**DATA EXTRACT**
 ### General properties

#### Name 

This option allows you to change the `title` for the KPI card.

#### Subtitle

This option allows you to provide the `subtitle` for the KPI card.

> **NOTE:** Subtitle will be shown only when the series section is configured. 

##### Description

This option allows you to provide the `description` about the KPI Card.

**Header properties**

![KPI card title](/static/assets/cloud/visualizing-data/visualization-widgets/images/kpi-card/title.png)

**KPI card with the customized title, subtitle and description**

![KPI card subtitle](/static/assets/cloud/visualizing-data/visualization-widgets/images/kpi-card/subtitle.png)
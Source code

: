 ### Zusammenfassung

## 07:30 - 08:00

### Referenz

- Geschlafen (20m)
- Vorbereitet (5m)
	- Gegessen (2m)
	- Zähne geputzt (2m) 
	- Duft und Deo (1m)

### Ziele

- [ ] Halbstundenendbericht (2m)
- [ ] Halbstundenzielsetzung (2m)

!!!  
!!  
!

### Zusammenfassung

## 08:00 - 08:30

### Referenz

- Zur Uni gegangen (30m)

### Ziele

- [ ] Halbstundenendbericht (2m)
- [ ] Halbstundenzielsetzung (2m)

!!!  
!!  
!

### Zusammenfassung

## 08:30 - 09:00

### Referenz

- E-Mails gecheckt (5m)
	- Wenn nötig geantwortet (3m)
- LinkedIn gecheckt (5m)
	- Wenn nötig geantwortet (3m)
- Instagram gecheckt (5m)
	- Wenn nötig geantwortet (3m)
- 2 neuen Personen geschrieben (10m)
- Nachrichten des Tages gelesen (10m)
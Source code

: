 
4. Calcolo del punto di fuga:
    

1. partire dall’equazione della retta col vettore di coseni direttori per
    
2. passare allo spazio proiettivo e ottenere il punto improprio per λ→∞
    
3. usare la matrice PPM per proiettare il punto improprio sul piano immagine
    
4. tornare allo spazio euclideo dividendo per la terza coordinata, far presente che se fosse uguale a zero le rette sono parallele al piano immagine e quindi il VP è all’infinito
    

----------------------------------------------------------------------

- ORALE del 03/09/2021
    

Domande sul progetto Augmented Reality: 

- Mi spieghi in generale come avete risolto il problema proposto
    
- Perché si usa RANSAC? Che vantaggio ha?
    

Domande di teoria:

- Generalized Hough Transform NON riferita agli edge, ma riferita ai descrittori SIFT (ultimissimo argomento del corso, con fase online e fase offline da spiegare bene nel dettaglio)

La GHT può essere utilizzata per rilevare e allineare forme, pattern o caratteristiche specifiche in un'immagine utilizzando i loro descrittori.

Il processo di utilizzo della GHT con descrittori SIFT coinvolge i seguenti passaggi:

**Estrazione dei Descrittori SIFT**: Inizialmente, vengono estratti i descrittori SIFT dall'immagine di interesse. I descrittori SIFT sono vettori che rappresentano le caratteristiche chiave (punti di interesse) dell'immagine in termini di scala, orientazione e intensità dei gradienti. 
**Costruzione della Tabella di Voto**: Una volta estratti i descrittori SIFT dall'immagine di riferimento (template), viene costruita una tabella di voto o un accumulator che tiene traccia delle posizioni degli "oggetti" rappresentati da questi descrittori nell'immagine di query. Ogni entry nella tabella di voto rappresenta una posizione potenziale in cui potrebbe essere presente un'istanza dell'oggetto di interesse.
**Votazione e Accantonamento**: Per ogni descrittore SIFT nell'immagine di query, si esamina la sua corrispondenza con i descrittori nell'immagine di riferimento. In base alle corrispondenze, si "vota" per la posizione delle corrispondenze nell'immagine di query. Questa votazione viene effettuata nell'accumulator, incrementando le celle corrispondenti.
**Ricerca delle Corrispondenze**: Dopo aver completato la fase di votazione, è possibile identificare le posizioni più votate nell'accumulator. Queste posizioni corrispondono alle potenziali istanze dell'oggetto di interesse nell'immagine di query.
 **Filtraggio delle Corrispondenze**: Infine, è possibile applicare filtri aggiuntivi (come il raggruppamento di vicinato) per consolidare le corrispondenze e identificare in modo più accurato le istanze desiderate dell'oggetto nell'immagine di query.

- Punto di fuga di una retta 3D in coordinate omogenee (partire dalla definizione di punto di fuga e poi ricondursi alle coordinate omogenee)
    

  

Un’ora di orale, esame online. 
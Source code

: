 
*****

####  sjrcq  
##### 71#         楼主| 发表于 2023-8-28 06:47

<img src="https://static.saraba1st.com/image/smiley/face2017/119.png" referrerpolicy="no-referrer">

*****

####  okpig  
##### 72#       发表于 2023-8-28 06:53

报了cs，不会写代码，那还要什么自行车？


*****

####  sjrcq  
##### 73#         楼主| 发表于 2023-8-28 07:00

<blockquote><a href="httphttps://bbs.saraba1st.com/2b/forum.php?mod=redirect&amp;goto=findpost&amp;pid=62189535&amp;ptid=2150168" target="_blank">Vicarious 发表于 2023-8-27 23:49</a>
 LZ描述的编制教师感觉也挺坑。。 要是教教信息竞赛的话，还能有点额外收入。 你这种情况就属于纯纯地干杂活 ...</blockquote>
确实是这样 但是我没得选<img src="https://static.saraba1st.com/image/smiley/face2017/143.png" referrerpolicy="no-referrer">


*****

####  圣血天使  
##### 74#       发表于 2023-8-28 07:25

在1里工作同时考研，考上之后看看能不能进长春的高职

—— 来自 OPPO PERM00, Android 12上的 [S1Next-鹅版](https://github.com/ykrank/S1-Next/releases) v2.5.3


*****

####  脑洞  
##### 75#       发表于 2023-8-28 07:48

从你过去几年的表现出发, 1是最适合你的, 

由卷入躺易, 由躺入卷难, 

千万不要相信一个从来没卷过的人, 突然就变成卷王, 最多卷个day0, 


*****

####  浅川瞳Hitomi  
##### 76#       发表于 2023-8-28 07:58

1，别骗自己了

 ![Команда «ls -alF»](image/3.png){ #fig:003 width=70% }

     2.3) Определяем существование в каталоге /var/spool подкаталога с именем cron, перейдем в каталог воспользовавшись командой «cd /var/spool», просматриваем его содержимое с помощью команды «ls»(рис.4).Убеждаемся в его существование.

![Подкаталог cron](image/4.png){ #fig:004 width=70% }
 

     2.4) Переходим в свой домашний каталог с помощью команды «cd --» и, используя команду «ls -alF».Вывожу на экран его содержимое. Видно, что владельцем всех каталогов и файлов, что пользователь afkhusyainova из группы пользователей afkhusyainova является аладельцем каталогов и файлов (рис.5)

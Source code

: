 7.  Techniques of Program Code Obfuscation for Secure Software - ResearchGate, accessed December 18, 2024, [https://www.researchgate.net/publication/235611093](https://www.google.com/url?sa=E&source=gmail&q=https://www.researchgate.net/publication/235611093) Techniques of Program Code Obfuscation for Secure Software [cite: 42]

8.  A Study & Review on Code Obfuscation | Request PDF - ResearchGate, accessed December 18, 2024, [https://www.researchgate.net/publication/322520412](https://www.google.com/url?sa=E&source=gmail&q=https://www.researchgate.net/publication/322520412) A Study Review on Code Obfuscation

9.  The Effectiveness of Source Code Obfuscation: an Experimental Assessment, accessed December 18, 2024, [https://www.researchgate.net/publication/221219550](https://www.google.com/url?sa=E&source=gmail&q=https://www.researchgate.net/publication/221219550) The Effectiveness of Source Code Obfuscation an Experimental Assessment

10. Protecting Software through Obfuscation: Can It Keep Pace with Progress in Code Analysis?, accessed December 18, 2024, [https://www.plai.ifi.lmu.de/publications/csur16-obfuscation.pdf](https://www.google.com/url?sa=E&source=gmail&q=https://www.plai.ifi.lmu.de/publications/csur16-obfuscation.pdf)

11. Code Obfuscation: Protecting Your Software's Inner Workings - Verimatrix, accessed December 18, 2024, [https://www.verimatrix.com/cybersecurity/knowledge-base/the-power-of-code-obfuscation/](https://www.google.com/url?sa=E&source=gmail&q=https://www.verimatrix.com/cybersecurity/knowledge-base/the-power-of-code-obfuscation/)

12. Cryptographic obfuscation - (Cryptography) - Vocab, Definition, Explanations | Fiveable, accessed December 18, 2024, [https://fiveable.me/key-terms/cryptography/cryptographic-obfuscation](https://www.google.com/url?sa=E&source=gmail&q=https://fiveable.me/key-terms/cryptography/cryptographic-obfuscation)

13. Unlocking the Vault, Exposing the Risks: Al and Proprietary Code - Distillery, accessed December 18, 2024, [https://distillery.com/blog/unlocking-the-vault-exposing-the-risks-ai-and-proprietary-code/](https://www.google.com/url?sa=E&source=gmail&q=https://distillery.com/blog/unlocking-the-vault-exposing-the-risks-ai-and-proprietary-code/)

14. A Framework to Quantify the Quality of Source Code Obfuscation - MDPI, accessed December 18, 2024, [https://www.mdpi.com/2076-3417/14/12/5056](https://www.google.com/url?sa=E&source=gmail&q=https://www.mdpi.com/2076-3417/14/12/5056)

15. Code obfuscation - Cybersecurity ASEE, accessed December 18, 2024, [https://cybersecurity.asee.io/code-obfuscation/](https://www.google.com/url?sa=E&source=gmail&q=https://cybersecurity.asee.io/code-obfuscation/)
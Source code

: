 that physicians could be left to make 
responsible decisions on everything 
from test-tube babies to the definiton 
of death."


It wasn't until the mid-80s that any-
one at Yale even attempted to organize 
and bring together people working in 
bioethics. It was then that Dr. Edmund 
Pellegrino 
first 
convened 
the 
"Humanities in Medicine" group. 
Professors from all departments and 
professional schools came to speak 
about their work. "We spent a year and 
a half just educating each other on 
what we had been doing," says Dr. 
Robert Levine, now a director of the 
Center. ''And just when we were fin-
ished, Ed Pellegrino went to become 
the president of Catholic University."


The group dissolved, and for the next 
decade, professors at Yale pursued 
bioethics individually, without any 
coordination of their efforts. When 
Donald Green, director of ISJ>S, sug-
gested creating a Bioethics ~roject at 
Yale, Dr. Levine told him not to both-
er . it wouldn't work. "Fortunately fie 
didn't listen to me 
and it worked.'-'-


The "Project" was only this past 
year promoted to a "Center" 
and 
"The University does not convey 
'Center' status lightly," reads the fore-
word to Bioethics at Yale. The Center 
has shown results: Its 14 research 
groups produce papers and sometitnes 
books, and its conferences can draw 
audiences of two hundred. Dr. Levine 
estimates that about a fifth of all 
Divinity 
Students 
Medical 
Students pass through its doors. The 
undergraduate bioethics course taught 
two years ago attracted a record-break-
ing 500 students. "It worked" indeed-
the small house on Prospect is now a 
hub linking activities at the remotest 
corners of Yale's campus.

**TO DO**
Among the lines above, find those with the word "riferimento". Copy them.

**REPLY TO THE TASK**
**Costruzione della Tabella di Voto**: Una volta estratti i descrittori SIFT dall'immagine di riferimento (template), viene costruita una tabella di voto o un accumulator che tiene traccia delle posizioni degli "oggetti" rappresentati da questi descrittori nell'immagine di query. Ogni entry nella tabella di voto rappresenta una posizione potenziale in cui potrebbe essere presente un'istanza dell'oggetto di interesse.
**Votazione e Accantonamento**: Per ogni descrittore SIFT nell'immagine di query, si esamina la sua corrispondenza con i descrittori nell'immagine di riferimento. In base alle corrispondenze, si "vota" per la posizione delle corrispondenze nell'immagine di query. Questa votazione viene effettuata nell'accumulator, incrementando le celle corrispondenti.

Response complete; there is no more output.